Exercise prompt => Please copy each line of the listing that includes the string "press".

Data for review =>

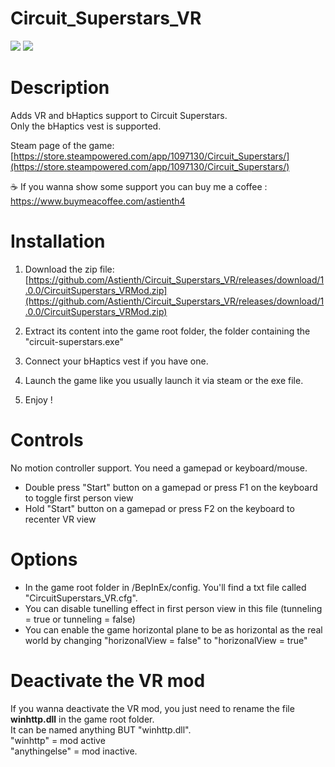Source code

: # Circuit_Superstars_VR

<img src="https://shared.fastly.steamstatic.com/store_item_assets/steam/apps/1097130/header.jpg">
<img src="https://github.com/user-attachments/assets/a29e3970-9058-415d-ac45-daf7e0826084">


# Description

Adds VR and bHaptics support to Circuit Superstars.</br>
Only the bHaptics vest is supported.</br>

Steam page of the game: </br>
[https://store.steampowered.com/app/1097130/Circuit_Superstars/](https://store.steampowered.com/app/1097130/Circuit_Superstars/)</br>

☕ If you wanna show some support you can buy me a coffee : https://www.buymeacoffee.com/astienth4 </br>

# <b>Installation</b></br>

1) Download the zip file: [https://github.com/Astienth/Circuit_Superstars_VR/releases/download/1.0.0/CircuitSuperstars_VRMod.zip](https://github.com/Astienth/Circuit_Superstars_VR/releases/download/1.0.0/CircuitSuperstars_VRMod.zip)</br>
  
2) Extract its content into the game root folder, the folder containing the "circuit-superstars.exe"</br>
3) Connect your bHaptics vest if you have one.
4) Launch the game like you usually launch it via steam or the exe file.
5) Enjoy !

# <b>Controls</b></br>
No motion controller support. You need a gamepad or keyboard/mouse.
</br>
- Double press "Start" button on a gamepad or press F1 on the keyboard to toggle first person view
- Hold "Start" button on a gamepad or press F2 on the keyboard to recenter VR view

# <b>Options</b></br>
- In the game root folder in /BepInEx/config. You'll find a txt file called "CircuitSuperstars_VR.cfg".
- You can disable tunelling effect in first person view in this file (tunneling = true or tunneling = false) </br>
- You can enable the game horizontal plane to be as horizontal as the real world by changing "horizonalView = false" to "horizonalView = true"

# <b>Deactivate the VR mod</b></br>
If you wanna deactivate the VR mod, you just need to rename the file <b>winhttp.dll</b> in the game root folder.</br>
It can be named anything BUT "winhttp.dll".</br>
"winhttp" = mod active </br>
"anythingelse" = mod inactive. </br>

Result for this task =>
- Double press "Start" button on a gamepad or press F1 on the keyboard to toggle first person view
- Hold "Start" button on a gamepad or press F2 on the keyboard to recenter VR view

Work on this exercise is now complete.